--- START ---

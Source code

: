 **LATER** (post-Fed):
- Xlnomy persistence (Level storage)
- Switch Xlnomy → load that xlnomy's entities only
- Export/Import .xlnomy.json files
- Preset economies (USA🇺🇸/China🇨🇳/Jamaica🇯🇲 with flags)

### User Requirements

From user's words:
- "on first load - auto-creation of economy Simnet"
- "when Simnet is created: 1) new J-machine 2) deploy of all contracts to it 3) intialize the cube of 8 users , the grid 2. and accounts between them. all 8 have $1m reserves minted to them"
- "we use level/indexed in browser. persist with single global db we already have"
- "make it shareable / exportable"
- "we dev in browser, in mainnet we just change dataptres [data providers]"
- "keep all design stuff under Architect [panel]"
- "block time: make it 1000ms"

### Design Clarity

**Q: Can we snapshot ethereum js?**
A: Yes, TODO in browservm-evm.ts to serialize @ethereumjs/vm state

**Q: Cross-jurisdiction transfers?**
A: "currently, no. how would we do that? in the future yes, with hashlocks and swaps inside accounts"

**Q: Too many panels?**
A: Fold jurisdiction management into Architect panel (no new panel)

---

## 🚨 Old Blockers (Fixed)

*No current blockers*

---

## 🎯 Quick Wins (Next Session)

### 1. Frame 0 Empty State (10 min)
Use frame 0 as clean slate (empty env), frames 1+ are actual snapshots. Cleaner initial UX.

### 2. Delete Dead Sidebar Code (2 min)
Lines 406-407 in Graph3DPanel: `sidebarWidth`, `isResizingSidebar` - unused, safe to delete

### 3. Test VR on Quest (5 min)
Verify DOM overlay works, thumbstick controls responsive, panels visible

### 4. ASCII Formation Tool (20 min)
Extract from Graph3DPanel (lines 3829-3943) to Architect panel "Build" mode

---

--- END ---

* PROMPT *
Only the lines from the one holding "### 2. Delete Dead Sidebar Code (2 min)" through the end of the records should appear in the answer, each repeated exactly.

* TASK RESULT *
### 2. Delete Dead Sidebar Code (2 min)
Lines 406-407 in Graph3DPanel: `sidebarWidth`, `isResizingSidebar` - unused, safe to delete

### 3. Test VR on Quest (5 min)
Verify DOM overlay works, thumbstick controls responsive, panels visible

### 4. ASCII Formation Tool (20 min)
Extract from Graph3DPanel (lines 3829-3943) to Architect panel "Build" mode

---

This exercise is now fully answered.